Better use of social media has become essential for natural gas transmission companies to win public support for proposed pipeline projects, the Interstate Natural Gas Association of America’s incoming chairman said.
“Pipeline companies have been well engaged with communities and landowners for 20 years,” said Michael McMahon, senior vice-president, general counsel, and secretary of Boardwalk Pipeline Partners LP in Houston. “What’s different now is the advent of social media. Where we used to go out and talk to people around their kitchen tables, now we have to deal with information—sometimes accurate, sometimes not—that they get from Facebook and Twitter.”
Much of that has moved past traditional “not-in-my-backyard” opposition, he told reporters during an Oct. 7 briefing at INGAA’s Washington headquarters. “National environmental groups with a primary goal of seeing natural gas is not produced at all now weigh in on every pipeline project,” McMahon said. “We’re all having to adapt.”

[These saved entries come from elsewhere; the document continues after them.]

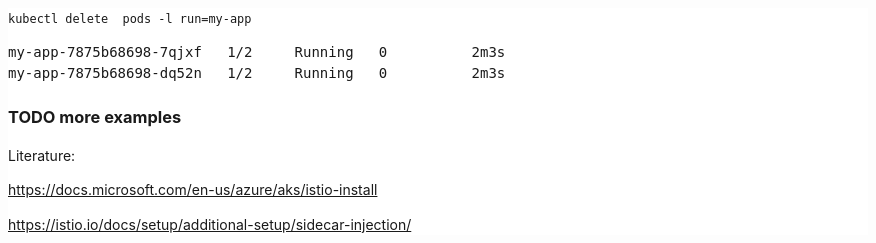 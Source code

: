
 ```console
kubectl delete  pods -l run=my-app
```
<pre>
my-app-7875b68698-7qjxf   1/2     Running   0          2m3s
my-app-7875b68698-dq52n   1/2     Running   0          2m3s
</pre>

### TODO more examples 

Literature:
 
https://docs.microsoft.com/en-us/azure/aks/istio-install

https://istio.io/docs/setup/additional-setup/sidecar-injection/

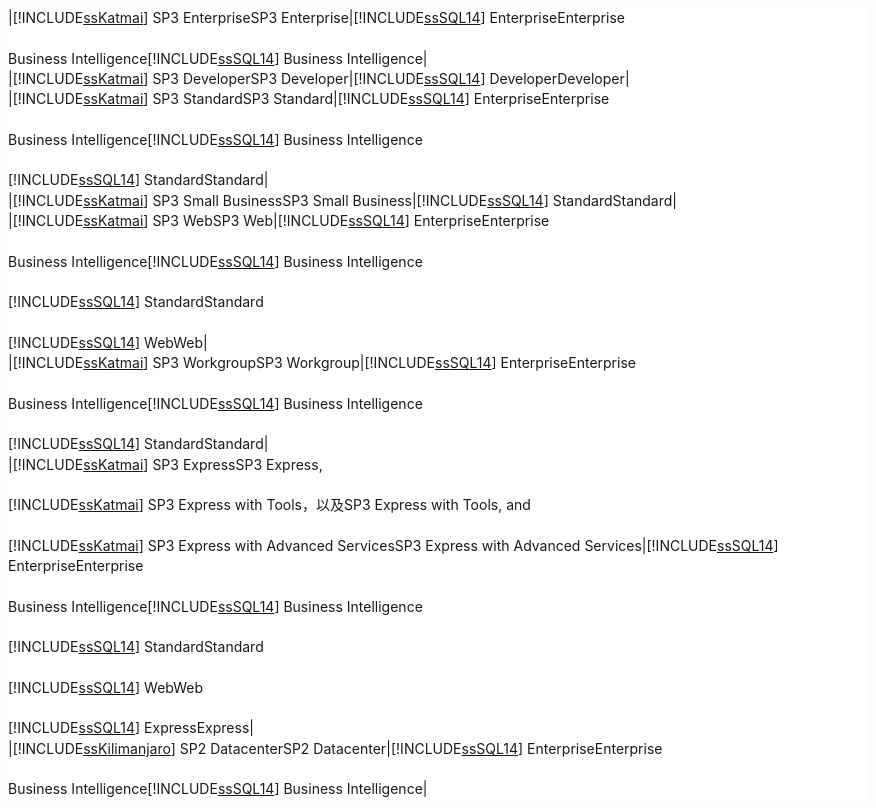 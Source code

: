 |[!INCLUDE[ssKatmai](../../includes/sskatmai-md.md)] <span data-ttu-id="d3940-160">SP3 Enterprise</span><span class="sxs-lookup"><span data-stu-id="d3940-160">SP3 Enterprise</span></span>|[!INCLUDE[ssSQL14](../../includes/sssql14-md.md)] <span data-ttu-id="d3940-161">Enterprise</span><span class="sxs-lookup"><span data-stu-id="d3940-161">Enterprise</span></span><br /><br /> <span data-ttu-id="d3940-162"> Business Intelligence</span><span class="sxs-lookup"><span data-stu-id="d3940-162">[!INCLUDE[ssSQL14](../../includes/sssql14-md.md)] Business Intelligence</span></span>|  
|[!INCLUDE[ssKatmai](../../includes/sskatmai-md.md)] <span data-ttu-id="d3940-163">SP3 Developer</span><span class="sxs-lookup"><span data-stu-id="d3940-163">SP3 Developer</span></span>|[!INCLUDE[ssSQL14](../../includes/sssql14-md.md)] <span data-ttu-id="d3940-164">Developer</span><span class="sxs-lookup"><span data-stu-id="d3940-164">Developer</span></span>|  
|[!INCLUDE[ssKatmai](../../includes/sskatmai-md.md)] <span data-ttu-id="d3940-165">SP3 Standard</span><span class="sxs-lookup"><span data-stu-id="d3940-165">SP3 Standard</span></span>|[!INCLUDE[ssSQL14](../../includes/sssql14-md.md)] <span data-ttu-id="d3940-166">Enterprise</span><span class="sxs-lookup"><span data-stu-id="d3940-166">Enterprise</span></span><br /><br /> <span data-ttu-id="d3940-167"> Business Intelligence</span><span class="sxs-lookup"><span data-stu-id="d3940-167">[!INCLUDE[ssSQL14](../../includes/sssql14-md.md)] Business Intelligence</span></span><br /><br /> [!INCLUDE[ssSQL14](../../includes/sssql14-md.md)] <span data-ttu-id="d3940-168">Standard</span><span class="sxs-lookup"><span data-stu-id="d3940-168">Standard</span></span>|  
|[!INCLUDE[ssKatmai](../../includes/sskatmai-md.md)] <span data-ttu-id="d3940-169">SP3 Small Business</span><span class="sxs-lookup"><span data-stu-id="d3940-169">SP3 Small Business</span></span>|[!INCLUDE[ssSQL14](../../includes/sssql14-md.md)] <span data-ttu-id="d3940-170">Standard</span><span class="sxs-lookup"><span data-stu-id="d3940-170">Standard</span></span>|  
|[!INCLUDE[ssKatmai](../../includes/sskatmai-md.md)] <span data-ttu-id="d3940-171">SP3 Web</span><span class="sxs-lookup"><span data-stu-id="d3940-171">SP3 Web</span></span>|[!INCLUDE[ssSQL14](../../includes/sssql14-md.md)] <span data-ttu-id="d3940-172">Enterprise</span><span class="sxs-lookup"><span data-stu-id="d3940-172">Enterprise</span></span><br /><br /> <span data-ttu-id="d3940-173"> Business Intelligence</span><span class="sxs-lookup"><span data-stu-id="d3940-173">[!INCLUDE[ssSQL14](../../includes/sssql14-md.md)] Business Intelligence</span></span><br /><br /> [!INCLUDE[ssSQL14](../../includes/sssql14-md.md)] <span data-ttu-id="d3940-174">Standard</span><span class="sxs-lookup"><span data-stu-id="d3940-174">Standard</span></span><br /><br /> [!INCLUDE[ssSQL14](../../includes/sssql14-md.md)] <span data-ttu-id="d3940-175">Web</span><span class="sxs-lookup"><span data-stu-id="d3940-175">Web</span></span>|  
|[!INCLUDE[ssKatmai](../../includes/sskatmai-md.md)] <span data-ttu-id="d3940-176">SP3 Workgroup</span><span class="sxs-lookup"><span data-stu-id="d3940-176">SP3 Workgroup</span></span>|[!INCLUDE[ssSQL14](../../includes/sssql14-md.md)] <span data-ttu-id="d3940-177">Enterprise</span><span class="sxs-lookup"><span data-stu-id="d3940-177">Enterprise</span></span><br /><br /> <span data-ttu-id="d3940-178"> Business Intelligence</span><span class="sxs-lookup"><span data-stu-id="d3940-178">[!INCLUDE[ssSQL14](../../includes/sssql14-md.md)] Business Intelligence</span></span><br /><br /> [!INCLUDE[ssSQL14](../../includes/sssql14-md.md)] <span data-ttu-id="d3940-179">Standard</span><span class="sxs-lookup"><span data-stu-id="d3940-179">Standard</span></span>|  
|[!INCLUDE[ssKatmai](../../includes/sskatmai-md.md)] <span data-ttu-id="d3940-180">SP3 Express</span><span class="sxs-lookup"><span data-stu-id="d3940-180">SP3 Express,</span></span><br /><br /> [!INCLUDE[ssKatmai](../../includes/sskatmai-md.md)] <span data-ttu-id="d3940-181">SP3 Express with Tools，以及</span><span class="sxs-lookup"><span data-stu-id="d3940-181">SP3 Express with Tools, and</span></span><br /><br /> [!INCLUDE[ssKatmai](../../includes/sskatmai-md.md)] <span data-ttu-id="d3940-182">SP3 Express with Advanced Services</span><span class="sxs-lookup"><span data-stu-id="d3940-182">SP3 Express with Advanced Services</span></span>|[!INCLUDE[ssSQL14](../../includes/sssql14-md.md)] <span data-ttu-id="d3940-183">Enterprise</span><span class="sxs-lookup"><span data-stu-id="d3940-183">Enterprise</span></span><br /><br /> <span data-ttu-id="d3940-184"> Business Intelligence</span><span class="sxs-lookup"><span data-stu-id="d3940-184">[!INCLUDE[ssSQL14](../../includes/sssql14-md.md)] Business Intelligence</span></span><br /><br /> [!INCLUDE[ssSQL14](../../includes/sssql14-md.md)] <span data-ttu-id="d3940-185">Standard</span><span class="sxs-lookup"><span data-stu-id="d3940-185">Standard</span></span><br /><br /> [!INCLUDE[ssSQL14](../../includes/sssql14-md.md)] <span data-ttu-id="d3940-186">Web</span><span class="sxs-lookup"><span data-stu-id="d3940-186">Web</span></span><br /><br /> [!INCLUDE[ssSQL14](../../includes/sssql14-md.md)] <span data-ttu-id="d3940-187">Express</span><span class="sxs-lookup"><span data-stu-id="d3940-187">Express</span></span>|  
|[!INCLUDE[ssKilimanjaro](../../includes/sskilimanjaro-md.md)] <span data-ttu-id="d3940-188">SP2 Datacenter</span><span class="sxs-lookup"><span data-stu-id="d3940-188">SP2 Datacenter</span></span>|[!INCLUDE[ssSQL14](../../includes/sssql14-md.md)] <span data-ttu-id="d3940-189">Enterprise</span><span class="sxs-lookup"><span data-stu-id="d3940-189">Enterprise</span></span><br /><br /> <span data-ttu-id="d3940-190"> Business Intelligence</span><span class="sxs-lookup"><span data-stu-id="d3940-190">[!INCLUDE[ssSQL14](../../includes/sssql14-md.md)] Business Intelligence</span></span>|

He said INGAA will focus principally on continuing to ensure pipeline safety, educating consumers about the benefits of gas in general and gas pipelines in particular, and enhancing INGAA member companies’ ability to construct much-needed pipeline capacity in a timely manner, and to recover associated costs under an evolving regulatory structure.

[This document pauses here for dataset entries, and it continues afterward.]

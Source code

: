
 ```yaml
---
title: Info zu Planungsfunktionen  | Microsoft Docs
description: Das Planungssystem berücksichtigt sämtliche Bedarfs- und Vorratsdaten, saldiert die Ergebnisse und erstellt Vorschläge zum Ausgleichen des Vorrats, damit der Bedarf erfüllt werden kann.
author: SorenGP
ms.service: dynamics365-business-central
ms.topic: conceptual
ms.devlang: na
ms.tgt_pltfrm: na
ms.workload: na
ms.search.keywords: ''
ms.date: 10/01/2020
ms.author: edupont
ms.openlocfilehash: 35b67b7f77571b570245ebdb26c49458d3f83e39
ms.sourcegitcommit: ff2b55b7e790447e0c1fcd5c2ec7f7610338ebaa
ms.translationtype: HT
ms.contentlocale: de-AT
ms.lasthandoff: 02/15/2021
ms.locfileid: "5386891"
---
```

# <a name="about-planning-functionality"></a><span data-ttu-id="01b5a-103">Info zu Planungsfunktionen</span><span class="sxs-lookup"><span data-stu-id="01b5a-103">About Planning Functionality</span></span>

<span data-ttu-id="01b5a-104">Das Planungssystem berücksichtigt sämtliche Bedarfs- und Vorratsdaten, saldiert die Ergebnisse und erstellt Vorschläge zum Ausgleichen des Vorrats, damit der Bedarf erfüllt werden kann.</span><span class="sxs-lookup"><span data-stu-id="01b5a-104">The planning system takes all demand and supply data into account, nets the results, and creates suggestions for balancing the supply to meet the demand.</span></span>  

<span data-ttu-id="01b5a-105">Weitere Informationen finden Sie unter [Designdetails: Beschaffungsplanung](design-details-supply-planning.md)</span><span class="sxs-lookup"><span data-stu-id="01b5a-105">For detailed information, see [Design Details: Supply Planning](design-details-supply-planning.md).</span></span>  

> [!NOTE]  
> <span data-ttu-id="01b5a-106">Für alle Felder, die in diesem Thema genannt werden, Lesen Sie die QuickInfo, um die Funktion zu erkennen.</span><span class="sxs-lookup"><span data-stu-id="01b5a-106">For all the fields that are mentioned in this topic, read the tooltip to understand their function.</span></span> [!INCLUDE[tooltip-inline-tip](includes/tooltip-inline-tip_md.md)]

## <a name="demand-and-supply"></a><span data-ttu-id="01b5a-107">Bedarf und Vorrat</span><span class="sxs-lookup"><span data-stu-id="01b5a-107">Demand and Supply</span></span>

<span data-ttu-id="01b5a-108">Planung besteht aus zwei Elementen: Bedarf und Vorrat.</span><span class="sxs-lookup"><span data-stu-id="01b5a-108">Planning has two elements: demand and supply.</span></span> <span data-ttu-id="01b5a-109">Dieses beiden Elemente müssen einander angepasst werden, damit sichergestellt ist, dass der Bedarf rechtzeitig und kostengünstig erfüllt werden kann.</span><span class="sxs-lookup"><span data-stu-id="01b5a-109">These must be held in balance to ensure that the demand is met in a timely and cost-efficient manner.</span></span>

“We expect to continue to work with Congress to improve the legal framework for review proposed gas pipelines,” McMahon said. “It is imperative that proposed pipeline projects are reviewed, and necessary permits issued, within the timeline specified by law so that projects deemed to benefit the nation can be constructed and commence service in a timely and predictable manner.”

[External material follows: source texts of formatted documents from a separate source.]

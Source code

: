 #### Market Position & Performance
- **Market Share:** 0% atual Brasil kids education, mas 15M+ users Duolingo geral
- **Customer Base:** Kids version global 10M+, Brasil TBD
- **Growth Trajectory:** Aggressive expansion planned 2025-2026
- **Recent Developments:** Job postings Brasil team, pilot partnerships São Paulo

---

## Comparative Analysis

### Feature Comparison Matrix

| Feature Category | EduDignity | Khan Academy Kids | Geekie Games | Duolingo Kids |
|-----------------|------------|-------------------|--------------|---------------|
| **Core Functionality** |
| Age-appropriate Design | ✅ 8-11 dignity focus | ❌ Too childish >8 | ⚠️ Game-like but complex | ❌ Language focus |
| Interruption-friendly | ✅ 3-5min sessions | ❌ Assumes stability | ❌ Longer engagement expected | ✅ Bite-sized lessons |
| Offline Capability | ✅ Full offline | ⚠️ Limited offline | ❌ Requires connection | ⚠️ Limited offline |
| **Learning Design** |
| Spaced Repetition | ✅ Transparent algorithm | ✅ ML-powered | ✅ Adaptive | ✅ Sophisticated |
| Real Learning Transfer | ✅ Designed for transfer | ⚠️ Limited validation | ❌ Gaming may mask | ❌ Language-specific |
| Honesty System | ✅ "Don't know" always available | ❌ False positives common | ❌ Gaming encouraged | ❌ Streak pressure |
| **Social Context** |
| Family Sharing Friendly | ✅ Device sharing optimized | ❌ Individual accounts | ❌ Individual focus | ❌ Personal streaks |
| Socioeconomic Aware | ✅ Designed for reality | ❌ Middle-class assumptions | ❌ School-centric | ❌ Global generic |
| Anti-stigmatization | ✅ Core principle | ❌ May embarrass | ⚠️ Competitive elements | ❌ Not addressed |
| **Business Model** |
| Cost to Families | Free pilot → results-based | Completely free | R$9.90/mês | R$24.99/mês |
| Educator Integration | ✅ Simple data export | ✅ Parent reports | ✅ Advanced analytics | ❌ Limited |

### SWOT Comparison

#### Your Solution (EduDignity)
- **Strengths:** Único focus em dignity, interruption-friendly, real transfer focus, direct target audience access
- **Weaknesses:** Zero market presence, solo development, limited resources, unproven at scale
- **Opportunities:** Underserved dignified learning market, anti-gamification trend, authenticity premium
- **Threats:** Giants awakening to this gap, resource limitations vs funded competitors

McMahon said US interstate gas transmission companies have proposed a number of pipeline projects in the past year, and are likely to propose more out of growing supply basins and into markets, given current market conditions.
“Pipelines are the critical link that allows gas to move from supply basins to markets nationwide,” he noted. “Over the next year, INGAA will continue to work with all stakeholders—regulators, local officials, landowners, environmental groups, and pipeline safety advocates—to understand their concerns and explain the benefits and advantages of natural gas pipelines.”